SUPPLIED RECORDS →
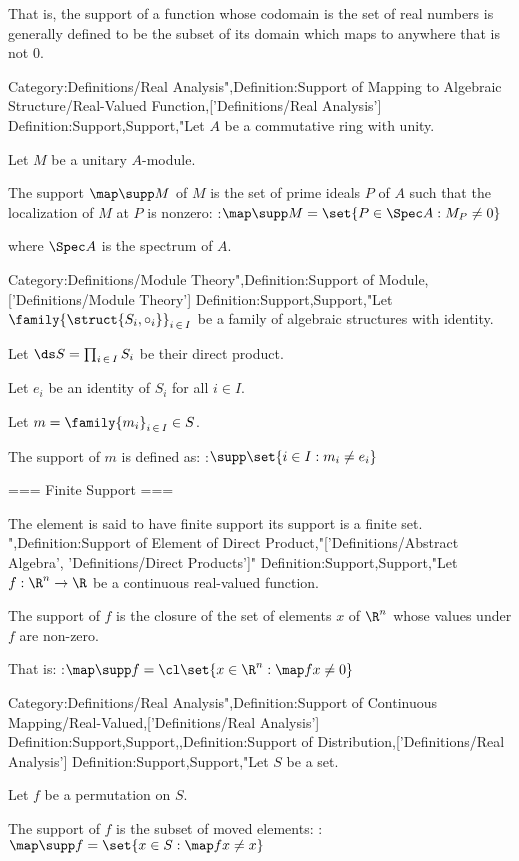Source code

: That is, the support of a function whose codomain is the set of real numbers is generally defined to be the subset of its domain which maps to anywhere that is not $0$.

Category:Definitions/Real Analysis",Definition:Support of Mapping to Algebraic Structure/Real-Valued Function,['Definitions/Real Analysis']
Definition:Support,Support,"Let $A$ be a commutative ring with unity.

Let $M$ be a unitary $A$-module.


The support $\map \supp M$ of $M$ is the set of prime ideals $P$ of $A$ such that the localization of $M$ at $P$ is nonzero:
:$\map \supp M = \set {P \in \Spec A : M_P \ne 0}$

where $\Spec A$ is the spectrum of $A$.

Category:Definitions/Module Theory",Definition:Support of Module,['Definitions/Module Theory']
Definition:Support,Support,"Let $\family {\struct {S_i, \circ_i} }_{i \mathop \in I}$ be a family of algebraic structures with identity.

Let $\ds S = \prod_{i \mathop \in I} S_i$ be their direct product.

Let $e_i$ be an identity of $S_i$ for all $i \in I$.

Let $m = \family {m_i}_{i \mathop \in I} \in S$.


The support of $m$ is defined as:
:$\supp \set {i \in I: m_i \ne e_i}$




=== Finite Support ===

The element is said to have finite support  its support is a finite set.
",Definition:Support of Element of Direct Product,"['Definitions/Abstract Algebra', 'Definitions/Direct Products']"
Definition:Support,Support,"Let $f: \R^n \to \R$ be a continuous real-valued function.

The support of $f$ is the closure of the set of elements $x$ of $\R^n$ whose values under $f$ are non-zero.

That is:
:$\map \supp f = \cl \set {x \in \R^n: \map f x \ne 0}$


Category:Definitions/Real Analysis",Definition:Support of Continuous Mapping/Real-Valued,['Definitions/Real Analysis']
Definition:Support,Support,,Definition:Support of Distribution,['Definitions/Real Analysis']
Definition:Support,Support,"Let $S$ be a set.

Let $f$ be a permutation on $S$.


The support of $f$ is the subset of moved elements:
:$\map \supp f = \set {x \in S: \map f x \ne x}$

WHAT TO PRODUCE →
Among the lines of the listing above, which ones contain the word "family"? Show them.

COMPLETED TASK →
Definition:Support,Support,"Let $\family {\struct {S_i, \circ_i} }_{i \mathop \in I}$ be a family of algebraic structures with identity.
Let $m = \family {m_i}_{i \mathop \in I} \in S$.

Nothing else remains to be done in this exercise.